Even the people who know Him best, His inner circle of beloved Apostles, don’t have a clue what He’s come to do. Even when He speaks quite openly, they can’t quite seem to hear, because Jesus isn’t fitting into their preconceived notions of what a Messiah ought to do, what a God ought to do. How fitting, then, that we in the West hold up Peter as Prince of Apostles. For just like him, we’re all-in on Jesus, all-in on this Christianity thing. So long as it doesn’t surprise us. So long as it meets expectations.

Yet the Lion of Judah is wild and free. Always good, but never safe. And He warns us very openly: “If any want to become My disciples, let them deny themselves, take up their cross, and follow Me. For those who seek to save their life will lose it, and those who lose their life for My sake and the sake of the Gospel will save it.” God is ever calling us to new things, scary things, dangerous things. God is ever calling us to come to Him and die: to die to ourselves, die to our egos, die to the systems of power that ever enslave us while telling us that we are free.

Have you ever wondered why nobody can seem to make a good Jesus movie? It’s because we can never quite get Him right. The Gospels are too wild, too untamed. Americans expect an American Christ. And so we’re always rewriting Jesus in our image, to make Him safe and inoffensive; declaw Him, that He might be made marketable for general consumption. A plush Lion of Judah, with a barcode.

Get behind me, Satan. For you are setting your mind not on divine things but on human.

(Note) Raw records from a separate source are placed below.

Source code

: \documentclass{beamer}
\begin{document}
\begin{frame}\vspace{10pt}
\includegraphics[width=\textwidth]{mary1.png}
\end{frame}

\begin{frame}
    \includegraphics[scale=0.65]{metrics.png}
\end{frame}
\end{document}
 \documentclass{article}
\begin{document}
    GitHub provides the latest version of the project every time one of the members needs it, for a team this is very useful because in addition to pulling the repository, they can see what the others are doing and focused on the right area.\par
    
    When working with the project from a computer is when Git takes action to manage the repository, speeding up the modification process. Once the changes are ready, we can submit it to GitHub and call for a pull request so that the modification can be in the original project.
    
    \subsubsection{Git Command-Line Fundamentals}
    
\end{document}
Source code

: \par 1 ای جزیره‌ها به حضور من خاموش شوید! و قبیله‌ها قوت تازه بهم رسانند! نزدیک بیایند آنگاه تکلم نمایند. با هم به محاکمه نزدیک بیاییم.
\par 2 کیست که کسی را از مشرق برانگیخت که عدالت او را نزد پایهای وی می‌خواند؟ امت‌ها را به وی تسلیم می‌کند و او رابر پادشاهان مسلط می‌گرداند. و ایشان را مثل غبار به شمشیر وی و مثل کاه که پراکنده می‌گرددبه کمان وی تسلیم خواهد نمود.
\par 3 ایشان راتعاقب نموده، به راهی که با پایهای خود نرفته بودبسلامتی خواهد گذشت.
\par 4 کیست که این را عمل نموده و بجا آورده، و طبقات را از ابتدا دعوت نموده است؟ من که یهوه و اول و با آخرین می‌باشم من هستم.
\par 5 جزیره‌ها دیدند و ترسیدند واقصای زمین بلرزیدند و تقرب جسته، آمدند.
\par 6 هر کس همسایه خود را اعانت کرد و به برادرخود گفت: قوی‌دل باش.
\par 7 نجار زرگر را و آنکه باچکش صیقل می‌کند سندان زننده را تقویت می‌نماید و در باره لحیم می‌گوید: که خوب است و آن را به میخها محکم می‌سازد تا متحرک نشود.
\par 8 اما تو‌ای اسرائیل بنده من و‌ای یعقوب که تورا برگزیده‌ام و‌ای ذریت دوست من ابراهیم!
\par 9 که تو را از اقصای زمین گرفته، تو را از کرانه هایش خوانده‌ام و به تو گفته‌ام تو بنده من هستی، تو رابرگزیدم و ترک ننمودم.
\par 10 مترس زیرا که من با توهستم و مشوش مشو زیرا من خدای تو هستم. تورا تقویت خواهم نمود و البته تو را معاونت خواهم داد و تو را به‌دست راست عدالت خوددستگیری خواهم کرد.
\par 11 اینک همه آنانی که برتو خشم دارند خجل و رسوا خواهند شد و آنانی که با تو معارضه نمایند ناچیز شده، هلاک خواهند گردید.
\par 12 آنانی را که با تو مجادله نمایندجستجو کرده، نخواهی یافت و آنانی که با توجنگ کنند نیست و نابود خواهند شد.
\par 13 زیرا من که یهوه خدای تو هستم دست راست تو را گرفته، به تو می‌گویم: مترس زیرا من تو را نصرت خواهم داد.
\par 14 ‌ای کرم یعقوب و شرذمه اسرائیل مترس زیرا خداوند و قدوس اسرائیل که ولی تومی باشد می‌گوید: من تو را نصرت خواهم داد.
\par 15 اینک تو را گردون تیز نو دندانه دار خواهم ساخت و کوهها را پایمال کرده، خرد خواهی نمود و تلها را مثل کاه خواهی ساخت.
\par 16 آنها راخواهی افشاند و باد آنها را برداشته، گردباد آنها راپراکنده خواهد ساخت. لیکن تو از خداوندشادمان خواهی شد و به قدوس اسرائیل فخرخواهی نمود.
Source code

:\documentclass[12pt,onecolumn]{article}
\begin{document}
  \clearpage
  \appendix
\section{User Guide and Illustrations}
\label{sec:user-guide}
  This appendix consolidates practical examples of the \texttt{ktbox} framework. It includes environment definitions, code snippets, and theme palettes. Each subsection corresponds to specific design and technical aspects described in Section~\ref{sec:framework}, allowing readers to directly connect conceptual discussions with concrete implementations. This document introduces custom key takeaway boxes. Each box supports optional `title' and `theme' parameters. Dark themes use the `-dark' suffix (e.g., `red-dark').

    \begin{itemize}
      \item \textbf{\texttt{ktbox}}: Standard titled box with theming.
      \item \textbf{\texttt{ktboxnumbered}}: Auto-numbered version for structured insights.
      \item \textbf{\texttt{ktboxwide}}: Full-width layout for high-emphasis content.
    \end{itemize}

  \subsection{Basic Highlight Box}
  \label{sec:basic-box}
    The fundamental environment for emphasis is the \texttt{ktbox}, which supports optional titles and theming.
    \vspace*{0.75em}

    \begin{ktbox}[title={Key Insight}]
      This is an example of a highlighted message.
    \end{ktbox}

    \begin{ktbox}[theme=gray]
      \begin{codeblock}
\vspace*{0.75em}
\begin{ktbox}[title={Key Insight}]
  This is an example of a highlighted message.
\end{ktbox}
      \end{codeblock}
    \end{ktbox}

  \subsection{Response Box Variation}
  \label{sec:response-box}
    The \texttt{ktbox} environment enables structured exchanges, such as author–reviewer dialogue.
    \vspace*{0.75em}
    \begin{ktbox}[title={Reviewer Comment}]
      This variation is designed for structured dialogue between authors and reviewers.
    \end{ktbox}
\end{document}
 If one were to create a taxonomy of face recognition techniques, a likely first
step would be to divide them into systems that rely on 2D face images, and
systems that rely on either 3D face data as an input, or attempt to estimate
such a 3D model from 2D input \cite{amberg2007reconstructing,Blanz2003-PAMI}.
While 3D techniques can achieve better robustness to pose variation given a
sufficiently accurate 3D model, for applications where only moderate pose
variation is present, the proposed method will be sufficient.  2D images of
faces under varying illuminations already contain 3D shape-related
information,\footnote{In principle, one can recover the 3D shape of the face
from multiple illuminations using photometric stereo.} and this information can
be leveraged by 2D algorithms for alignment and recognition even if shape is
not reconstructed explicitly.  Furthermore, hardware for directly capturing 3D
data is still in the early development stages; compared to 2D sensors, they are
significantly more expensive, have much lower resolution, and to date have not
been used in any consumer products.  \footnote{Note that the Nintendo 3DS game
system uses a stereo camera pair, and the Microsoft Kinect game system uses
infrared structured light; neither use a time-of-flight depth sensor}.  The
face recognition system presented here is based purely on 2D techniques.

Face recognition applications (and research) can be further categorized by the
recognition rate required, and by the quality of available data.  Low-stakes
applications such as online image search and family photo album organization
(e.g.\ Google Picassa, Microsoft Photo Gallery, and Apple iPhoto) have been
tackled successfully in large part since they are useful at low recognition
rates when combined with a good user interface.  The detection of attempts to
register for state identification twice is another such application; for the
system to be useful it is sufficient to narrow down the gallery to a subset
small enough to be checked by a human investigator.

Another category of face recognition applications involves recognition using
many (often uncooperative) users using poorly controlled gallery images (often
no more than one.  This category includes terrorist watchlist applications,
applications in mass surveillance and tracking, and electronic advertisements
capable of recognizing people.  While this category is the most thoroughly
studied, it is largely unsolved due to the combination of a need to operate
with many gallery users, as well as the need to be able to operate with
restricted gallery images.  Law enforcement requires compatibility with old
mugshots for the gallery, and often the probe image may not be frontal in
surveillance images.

Jesus will always be wild. He will always surprise us, no matter how well we think we know Him. The Gospels are not long books, yet we read them over and over and always they shock us, always convict us, always they kill us and raise us again. And that’s just the written Word; that’s not the living Word, not Jesus Himself, to whom the Gospels can only but point. It is Jesus who raises the lowly, who topples the high, who liberates the enslaved and brings life to the dead. And that’s still scary.

Christian life is death and resurrection every day. It is dying to our sins, in our beds, every night. And it is rising with Jesus’ Resurrection at dawn. You will never fully know Him to exhaustion. You will never manage to tame Him, to make Him docile or safe or quiescent. He will always be wild, always be new, always be Jesus. And the one thing you can trust in this life is that He loves you, that He is good, and that He will never let you go.

Apart from that, I make no promises. Y’all best buckle up. Because God is not done with you yet. God is not done with any of us yet. And the only people in the Gospel who look and think like us are the Romans who nailed Jesus to His Cross. Thank God that didn’t stop Him. Thank God it barely slowed Him down. The Christ we killed is coming for us, and He will not let us go until we bless Him, one and all.

Dear Christian, dear sinner, dear children of the Lord. Take up your cross and follow. And we shall see what happens next.

In the Name of the Father and of the +Son and of the Holy Spirit. Amen.